### Your instructions
The reply must consist of the lines from the first line of the records through the line containing "- Chapter 6: Surface", copied exactly, with every picture omitted.

Stored data entries:

----------

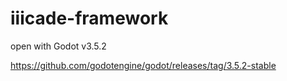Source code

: # iiicade-framework

open with Godot v3.5.2

https://github.com/godotengine/godot/releases/tag/3.5.2-stable

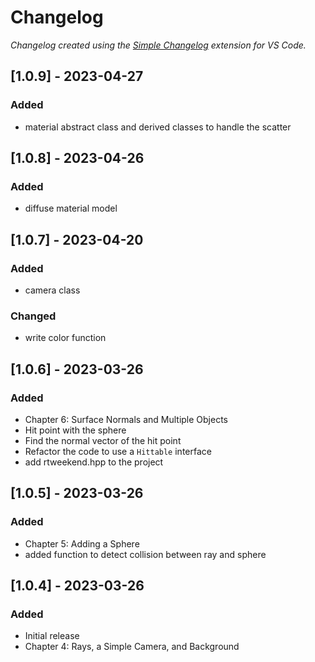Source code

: # Changelog

*Changelog created using the [Simple Changelog](https://marketplace.visualstudio.com/items?itemName=tobiaswaelde.vscode-simple-changelog) extension for VS Code.*

## [1.0.9] - 2023-04-27
### Added
- material abstract class and derived classes to handle the scatter


## [1.0.8] - 2023-04-26
### Added
- diffuse material model


## [1.0.7] - 2023-04-20
### Added
- camera class

### Changed
- write color function


## [1.0.6] - 2023-03-26
### Added
- Chapter 6: Surface Normals and Multiple Objects
- Hit point with the sphere
- Find the normal vector of the hit point
- Refactor the code to use a `Hittable` interface
- add rtweekend.hpp to the project


## [1.0.5] - 2023-03-26
### Added
- Chapter 5: Adding a Sphere
- added function to detect collision between ray and sphere


## [1.0.4] - 2023-03-26
### Added
- Initial release
- Chapter 4: Rays, a Simple Camera, and Background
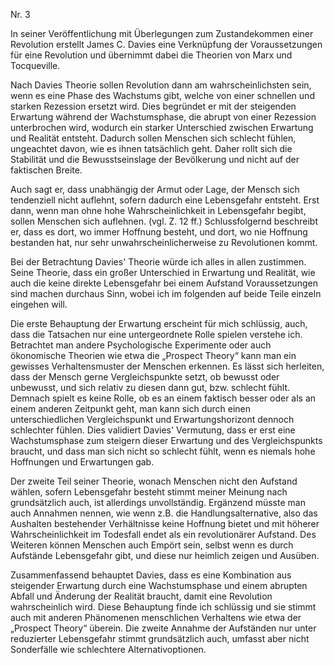 Nr. 3



In seiner Veröffentlichung mit Überlegungen zum Zustandekommen einer Revolution erstellt James C. Davies eine Verknüpfung der Voraussetzungen für eine Revolution und übernimmt dabei die Theorien von Marx und Tocqueville.



Nach Davies Theorie sollen Revolution dann am wahrscheinlichsten sein, wenn es eine Phase des Wachstums gibt, welche von einer schnellen und starken Rezession ersetzt wird. Dies begründet er mit der steigenden Erwartung während der Wachstumsphase, die abrupt von einer Rezession unterbrochen wird, wodurch ein starker Unterschied zwischen Erwartung und Realität entsteht. Dadurch sollen Menschen sich schlecht fühlen, ungeachtet davon, wie es ihnen tatsächlich geht. Daher rollt sich die Stabilität und die Bewusstseinslage der Bevölkerung und nicht auf der faktischen Breite.



Auch sagt er, dass unabhängig der Armut oder Lage, der Mensch sich tendenziell nicht auflehnt, sofern dadurch eine Lebensgefahr entsteht. Erst dann, wenn man ohne hohe Wahrscheinlichkeit in Lebensgefahr begibt, sollen Menschen sich auflehnen. (vgl. Z. 12 ff.) Schlussfolgernd beschreibt er, dass es dort, wo immer Hoffnung besteht, und dort, wo nie Hoffnung bestanden hat, nur sehr unwahrscheinlicherweise zu Revolutionen kommt.



Bei der Betrachtung Davies' Theorie würde ich alles in allen zustimmen. Seine Theorie, dass ein großer Unterschied in Erwartung und Realität, wie auch die keine direkte Lebensgefahr bei einem Aufstand Voraussetzungen sind machen durchaus Sinn, wobei ich im folgenden auf beide Teile einzeln eingehen will.



Die erste Behauptung der Erwartung erscheint für mich schlüssig, auch, dass die Tatsachen nur eine untergeordnete Rolle spielen verstehe ich. Betrachtet man andere Psychologische Experimente oder auch ökonomische Theorien wie etwa die „Prospect Theory“ kann man ein gewisses Verhaltensmuster der Menschen erkennen. Es lässt sich herleiten, dass der Mensch gerne Vergleichspunkte setzt, ob bewusst oder unbewusst, und sich relativ zu diesen dann gut, bzw. schlecht fühlt. Demnach spielt es keine Rolle, ob es an einem faktisch besser oder als an einem anderen Zeitpunkt geht, man kann sich durch einen unterschiedlichen Vergleichspunkt und Erwartungshorizont dennoch schlechter fühlen. Dies validiert Davies' Vermutung, dass er erst eine Wachstumsphase zum steigern dieser Erwartung und des Vergleichspunkts braucht, und dass man sich nicht so schlecht fühlt, wenn es niemals hohe Hoffnungen und Erwartungen gab.



Der zweite Teil seiner Theorie, wonach Menschen nicht den Aufstand wählen, sofern Lebensgefahr besteht stimmt meiner Meinung nach grundsätzlich auch, ist allerdings unvollständig. Ergänzend müsste man auch Annahmen nennen, wie wenn z.B. die Handlungsalternative, also das Aushalten bestehender Verhältnisse keine Hoffnung bietet und mit höherer Wahrscheinlichkeit im Todesfall endet als ein revolutionärer Aufstand. Des Weiteren können Menschen auch Empört sein, selbst wenn es durch Aufstände Lebensgefahr gibt, und diese nur heimlich zeigen und Ausüben.



Zusammenfassend behauptet Davies, dass es eine Kombination aus steigender Erwartung durch eine Wachstumsphase und einem abrupten Abfall und Änderung der Realität braucht, damit eine Revolution wahrscheinlich wird. Diese Behauptung finde ich schlüssig und sie stimmt auch mit anderen Phänomenen menschlichen Verhaltens wie etwa der „Prospect Theory“ überein. Die zweite Annahme der Aufständen nur unter reduzierter Lebensgefahr stimmt grundsätzlich auch, umfasst aber nicht Sonderfälle wie schlechtere Alternativoptionen.


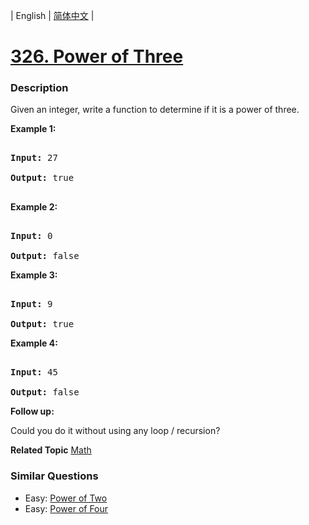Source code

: | English | [简体中文](README.md) |

# [326. Power of Three](https://leetcode-cn.com/problems/power-of-three)
 ### Description
<p>Given an integer, write a function to determine if it is a power of three.</p>

<p><b>Example 1:</b></p>

<pre>
<strong>Input:</strong> 27
<strong>Output:</strong> true
</pre>

<p><b>Example 2:</b></p>

<pre>
<strong>Input:</strong> 0
<strong>Output:</strong> false</pre>

<p><b>Example 3:</b></p>

<pre>
<strong>Input:</strong> 9
<strong>Output:</strong> true</pre>

<p><b>Example 4:</b></p>

<pre>
<strong>Input:</strong> 45
<strong>Output:</strong> false</pre>

<p><b>Follow up:</b><br />
Could you do it without using any loop / recursion?</p>
**Related Topic**  [Math](https://leetcode-cn.com/tag/math) 

### Similar Questions
 - Easy:	[Power of Two](https://leetcode-cn.com/problems/power-of-two) 
 - Easy:	[Power of Four](https://leetcode-cn.com/problems/power-of-four) 
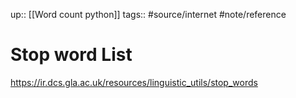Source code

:up:: [[Word count python]]
tags:: #source/internet #note/reference 

# Stop word List

https://ir.dcs.gla.ac.uk/resources/linguistic_utils/stop_words
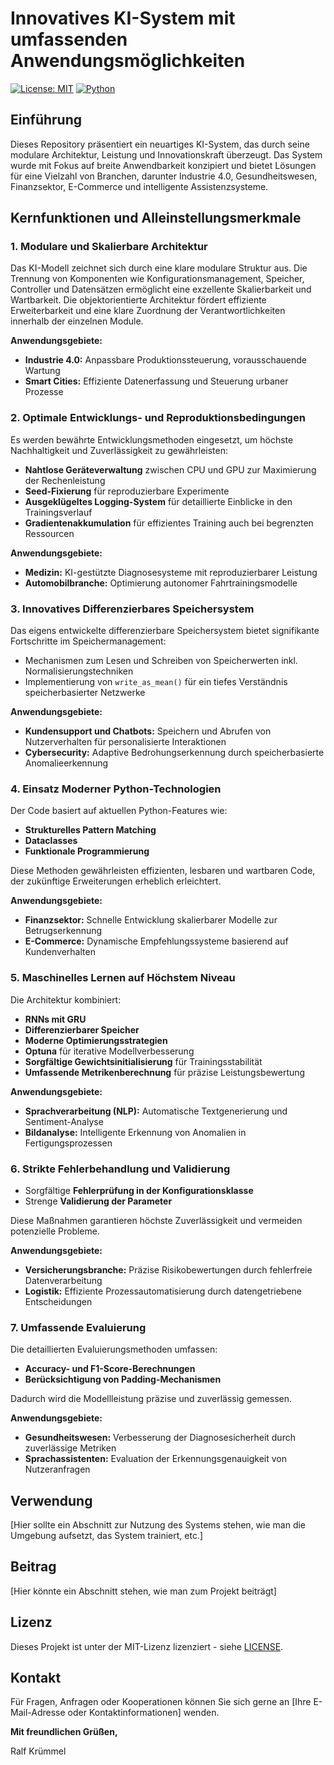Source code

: # Innovatives KI-System mit umfassenden Anwendungsmöglichkeiten

[![License: MIT](https://img.shields.io/badge/License-MIT-yellow.svg)](https://opensource.org/licenses/MIT)
[![Python](https://img.shields.io/badge/python-3.8+-blue.svg)](https://www.python.org)

## Einführung

Dieses Repository präsentiert ein neuartiges KI-System, das durch seine modulare Architektur, Leistung und Innovationskraft überzeugt. Das System wurde mit Fokus auf breite Anwendbarkeit konzipiert und bietet Lösungen für eine Vielzahl von Branchen, darunter Industrie 4.0, Gesundheitswesen, Finanzsektor, E-Commerce und intelligente Assistenzsysteme.

## Kernfunktionen und Alleinstellungsmerkmale

### 1. Modulare und Skalierbare Architektur

Das KI-Modell zeichnet sich durch eine klare modulare Struktur aus. Die Trennung von Komponenten wie Konfigurationsmanagement, Speicher, Controller und Datensätzen ermöglicht eine exzellente Skalierbarkeit und Wartbarkeit. Die objektorientierte Architektur fördert effiziente Erweiterbarkeit und eine klare Zuordnung der Verantwortlichkeiten innerhalb der einzelnen Module.

**Anwendungsgebiete:**
*   **Industrie 4.0:** Anpassbare Produktionssteuerung, vorausschauende Wartung
*   **Smart Cities:** Effiziente Datenerfassung und Steuerung urbaner Prozesse

### 2. Optimale Entwicklungs- und Reproduktionsbedingungen

Es werden bewährte Entwicklungsmethoden eingesetzt, um höchste Nachhaltigkeit und Zuverlässigkeit zu gewährleisten:

*   **Nahtlose Geräteverwaltung** zwischen CPU und GPU zur Maximierung der Rechenleistung
*   **Seed-Fixierung** für reproduzierbare Experimente
*   **Ausgeklügeltes Logging-System** für detaillierte Einblicke in den Trainingsverlauf
*   **Gradientenakkumulation** für effizientes Training auch bei begrenzten Ressourcen

**Anwendungsgebiete:**
*   **Medizin:** KI-gestützte Diagnosesysteme mit reproduzierbarer Leistung
*   **Automobilbranche:** Optimierung autonomer Fahrtrainingsmodelle

### 3. Innovatives Differenzierbares Speichersystem

Das eigens entwickelte differenzierbare Speichersystem bietet signifikante Fortschritte im Speichermanagement:

*   Mechanismen zum Lesen und Schreiben von Speicherwerten inkl. Normalisierungstechniken
*   Implementierung von `write_as_mean()` für ein tiefes Verständnis speicherbasierter Netzwerke

**Anwendungsgebiete:**
*   **Kundensupport und Chatbots:** Speichern und Abrufen von Nutzerverhalten für personalisierte Interaktionen
*   **Cybersecurity:** Adaptive Bedrohungserkennung durch speicherbasierte Anomalieerkennung

### 4. Einsatz Moderner Python-Technologien

Der Code basiert auf aktuellen Python-Features wie:
*   **Strukturelles Pattern Matching**
*   **Dataclasses**
*   **Funktionale Programmierung**

Diese Methoden gewährleisten effizienten, lesbaren und wartbaren Code, der zukünftige Erweiterungen erheblich erleichtert.

**Anwendungsgebiete:**
*   **Finanzsektor:** Schnelle Entwicklung skalierbarer Modelle zur Betrugserkennung
*   **E-Commerce:** Dynamische Empfehlungssysteme basierend auf Kundenverhalten

### 5. Maschinelles Lernen auf Höchstem Niveau

Die Architektur kombiniert:
*   **RNNs mit GRU**
*   **Differenzierbarer Speicher**
*   **Moderne Optimierungsstrategien**
*   **Optuna** für iterative Modellverbesserung
*   **Sorgfältige Gewichtsinitialisierung** für Trainingsstabilität
*   **Umfassende Metrikenberechnung** für präzise Leistungsbewertung

**Anwendungsgebiete:**
*   **Sprachverarbeitung (NLP):** Automatische Textgenerierung und Sentiment-Analyse
*   **Bildanalyse:** Intelligente Erkennung von Anomalien in Fertigungsprozessen

### 6. Strikte Fehlerbehandlung und Validierung

*   Sorgfältige **Fehlerprüfung in der Konfigurationsklasse**
*   Strenge **Validierung der Parameter**

Diese Maßnahmen garantieren höchste Zuverlässigkeit und vermeiden potenzielle Probleme.

**Anwendungsgebiete:**
*   **Versicherungsbranche:** Präzise Risikobewertungen durch fehlerfreie Datenverarbeitung
*   **Logistik:** Effiziente Prozessautomatisierung durch datengetriebene Entscheidungen

### 7. Umfassende Evaluierung

Die detaillierten Evaluierungsmethoden umfassen:
*   **Accuracy- und F1-Score-Berechnungen**
*   **Berücksichtigung von Padding-Mechanismen**

Dadurch wird die Modellleistung präzise und zuverlässig gemessen.

**Anwendungsgebiete:**
*   **Gesundheitswesen:** Verbesserung der Diagnosesicherheit durch zuverlässige Metriken
*   **Sprachassistenten:** Evaluation der Erkennungsgenauigkeit von Nutzeranfragen

## Verwendung

[Hier sollte ein Abschnitt zur Nutzung des Systems stehen, wie man die Umgebung aufsetzt, das System trainiert, etc.]

## Beitrag

[Hier könnte ein Abschnitt stehen, wie man zum Projekt beiträgt]

## Lizenz

Dieses Projekt ist unter der MIT-Lizenz lizenziert - siehe [LICENSE](LICENSE).

## Kontakt

Für Fragen, Anfragen oder Kooperationen können Sie sich gerne an [Ihre E-Mail-Adresse oder Kontaktinformationen] wenden.

**Mit freundlichen Grüßen,**

Ralf Krümmel


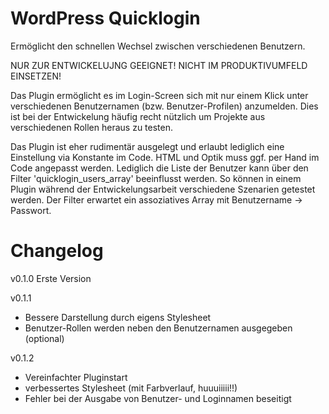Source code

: WordPress Quicklogin
====================

Ermöglicht den schnellen Wechsel zwischen verschiedenen Benutzern.

NUR ZUR ENTWICKELUJNG GEEIGNET! NICHT IM PRODUKTIVUMFELD EINSETZEN!

Das Plugin ermöglicht es im Login-Screen sich mit nur einem Klick unter verschiedenen Benutzernamen (bzw. Benutzer-Profilen) anzumelden.
Dies ist bei der Entwickelung häufig recht nützlich um Projekte aus verschiedenen Rollen heraus zu testen.

Das Plugin ist eher rudimentär ausgelegt und erlaubt lediglich eine Einstellung via Konstante im Code. HTML und Optik muss ggf. per Hand im Code angepasst werden.
Lediglich die Liste der Benutzer kann über den Filter 'quicklogin_users_array' beeinflusst werden. So können in einem Plugin während der Entwickelungsarbeit verschiedene Szenarien getestet werden. Der Filter erwartet ein assoziatives Array mit Benutzername -> Passwort.

Changelog
=========

v0.1.0
Erste Version
	
v0.1.1
- Bessere Darstellung durch eigens Stylesheet
- Benutzer-Rollen werden neben den Benutzernamen ausgegeben (optional)

v0.1.2

-	Vereinfachter Pluginstart
-	verbessertes Stylesheet (mit Farbverlauf, huuuiiiii!!)
-	Fehler bei der Ausgabe von Benutzer- und Loginnamen beseitigt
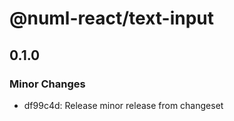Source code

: # @numl-react/text-input

## 0.1.0

### Minor Changes

- df99c4d: Release minor release from changeset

----------

### Exercise solution
Source code

: # iiicade-framework

open with Godot v3.5.2

https://github.com/godotengine/godot/releases/tag/3.5.2-stable

Source code

: # Changelog

*Changelog created using the [Simple Changelog](https://marketplace.visualstudio.com/items?itemName=tobiaswaelde.vscode-simple-changelog) extension for VS Code.*

## [1.0.9] - 2023-04-27
### Added
- material abstract class and derived classes to handle the scatter


## [1.0.8] - 2023-04-26
### Added
- diffuse material model


## [1.0.7] - 2023-04-20
### Added
- camera class

### Changed
- write color function


## [1.0.6] - 2023-03-26
### Added
- Chapter 6: Surface Normals and Multiple Objects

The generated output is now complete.